La Fiscalía de Tetuán ha procesado a 25 personas por organizar la crisis de Ceuta, concretamente por delitos relacionados con la organización de entradas irregulares o el transporte de pasajeros sin licencia. Entre los cargos también se encuentran los de exceder la cifra de pasajeros permitidos, permanencia ilegal en el país tras la expiración de un visado, insultos y agresiones contra miembros de las fuerzas de seguridad, desobediencia y destrucción deliberada de bienes e instalaciones públicas. Según los últimos datos del Ministerio del Interior, los pasados días 30 y 31 de julio entraron en la ciudad autónoma unas 72.000 personas, de las cuales han regresado unas 70.000. En territorio español, al menos han muerto 79, aunque la oenegé Caminando Fronteras eleva la cifra de defunciones a 141 si se suman los muertos en el lado marroquí.

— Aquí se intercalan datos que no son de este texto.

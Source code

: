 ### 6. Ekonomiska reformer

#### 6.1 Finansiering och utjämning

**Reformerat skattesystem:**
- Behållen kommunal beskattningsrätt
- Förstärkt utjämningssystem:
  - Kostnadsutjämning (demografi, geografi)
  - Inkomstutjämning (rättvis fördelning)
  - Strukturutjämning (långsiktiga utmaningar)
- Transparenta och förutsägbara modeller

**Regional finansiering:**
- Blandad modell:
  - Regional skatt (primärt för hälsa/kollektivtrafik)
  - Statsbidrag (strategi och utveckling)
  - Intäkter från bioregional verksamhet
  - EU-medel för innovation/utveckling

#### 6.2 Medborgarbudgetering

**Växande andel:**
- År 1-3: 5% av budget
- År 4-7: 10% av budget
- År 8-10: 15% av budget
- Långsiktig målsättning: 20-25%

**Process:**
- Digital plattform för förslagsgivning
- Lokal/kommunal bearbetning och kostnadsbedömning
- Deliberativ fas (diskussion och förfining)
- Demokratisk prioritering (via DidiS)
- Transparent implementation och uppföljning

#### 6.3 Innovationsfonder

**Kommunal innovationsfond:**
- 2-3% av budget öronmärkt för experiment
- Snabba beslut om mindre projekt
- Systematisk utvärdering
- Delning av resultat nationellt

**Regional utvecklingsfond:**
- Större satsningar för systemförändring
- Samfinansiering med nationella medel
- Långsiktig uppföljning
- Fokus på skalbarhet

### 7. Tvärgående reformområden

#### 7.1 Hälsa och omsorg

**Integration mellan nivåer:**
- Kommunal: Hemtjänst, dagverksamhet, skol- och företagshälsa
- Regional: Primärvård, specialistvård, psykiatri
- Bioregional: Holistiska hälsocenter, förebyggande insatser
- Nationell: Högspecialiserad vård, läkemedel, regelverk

Por otro lado, la Asociación de Derechos Humanos de Marruecos (AMDH) ha informado esta semana que la justicia marroquí ha llevado a 52 personas a los tribunales de la ciudad de Nador en relación con la crisis migratoria. En un comunicado, la organización ha explicado que once jóvenes han sido puestos a disposición de la Sala Penal del Tribunal de Apelación de Nador, mientras que 41 personas han sido presentadas ante el Tribunal de Primera Instancia de la misma ciudad. Este medio centenar de personas se encuentra en prisión preventiva, algunos procesados por delitos de carácter criminal, sin ofrecer detalles sobre los cargos.

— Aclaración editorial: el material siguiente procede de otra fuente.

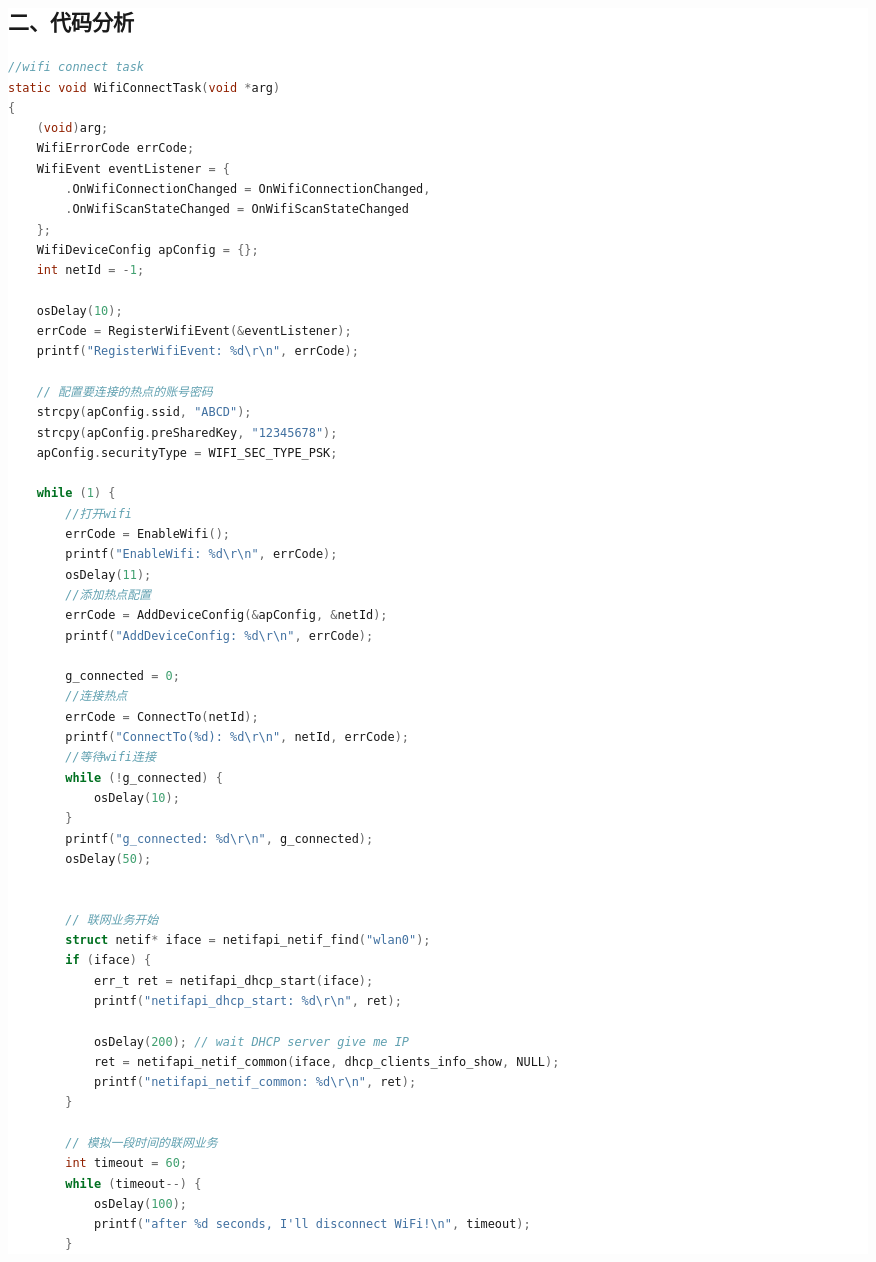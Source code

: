## 二、代码分析

```c
//wifi connect task
static void WifiConnectTask(void *arg)
{
    (void)arg;
    WifiErrorCode errCode;
    WifiEvent eventListener = {
        .OnWifiConnectionChanged = OnWifiConnectionChanged,
        .OnWifiScanStateChanged = OnWifiScanStateChanged
    };
    WifiDeviceConfig apConfig = {};
    int netId = -1;

    osDelay(10);
    errCode = RegisterWifiEvent(&eventListener);
    printf("RegisterWifiEvent: %d\r\n", errCode);

    // 配置要连接的热点的账号密码
    strcpy(apConfig.ssid, "ABCD");
    strcpy(apConfig.preSharedKey, "12345678");
    apConfig.securityType = WIFI_SEC_TYPE_PSK;

    while (1) {
    	//打开wifi
        errCode = EnableWifi();
        printf("EnableWifi: %d\r\n", errCode);
        osDelay(11);
		//添加热点配置
        errCode = AddDeviceConfig(&apConfig, &netId);
        printf("AddDeviceConfig: %d\r\n", errCode);

        g_connected = 0;
        //连接热点
        errCode = ConnectTo(netId);
        printf("ConnectTo(%d): %d\r\n", netId, errCode);
		//等待wifi连接
        while (!g_connected) {
            osDelay(10);
        }
        printf("g_connected: %d\r\n", g_connected);
        osDelay(50);


        // 联网业务开始
        struct netif* iface = netifapi_netif_find("wlan0");
        if (iface) {
            err_t ret = netifapi_dhcp_start(iface);
            printf("netifapi_dhcp_start: %d\r\n", ret);

            osDelay(200); // wait DHCP server give me IP
            ret = netifapi_netif_common(iface, dhcp_clients_info_show, NULL);
            printf("netifapi_netif_common: %d\r\n", ret);
        }

        // 模拟一段时间的联网业务
        int timeout = 60;
        while (timeout--) {
            osDelay(100);
            printf("after %d seconds, I'll disconnect WiFi!\n", timeout);
        }

```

Preocupación por las actuaciones judiciales
La AMDH ha expresado "su preocupación por estas actuaciones judiciales" y considera "inquietante que se recurra a un enfoque principalmente policial y represivo para intentar frenar el fenómeno migratorio, en lugar de abordar las causas estructurales que empujan a jóvenes y menores a arriesgar sus vidas". Del mismo modo, la asociación ha pedido que se respeten "todas las garantías de un juicio justo" en un contexto en el que el país se encuentra en huelga de abogados.
El Gobierno de Marruecos ya negó el lunes haber actuado bajo "presiones ni chantaje" cuando el pasado jueves decenas de miles de personas entraron en Ceuta, y manifestó su "decepción" ante las reacciones de algunos responsables políticos europeos, a los que acusó de "instrumentalizar" la crisis migratoria para sus intereses locales. Así, fuentes diplomáticas del país africano negaron rotundamente cualquier tipo de "relajación" por parte de las autoridades migratorias y avisaron de que "quien intente cruzar" la frontera de forma irregular "sabe que será devuelto y que Marruecos aceptará su retorno", un "compromiso" que aseguran que Rabat mantiene desde hace "años".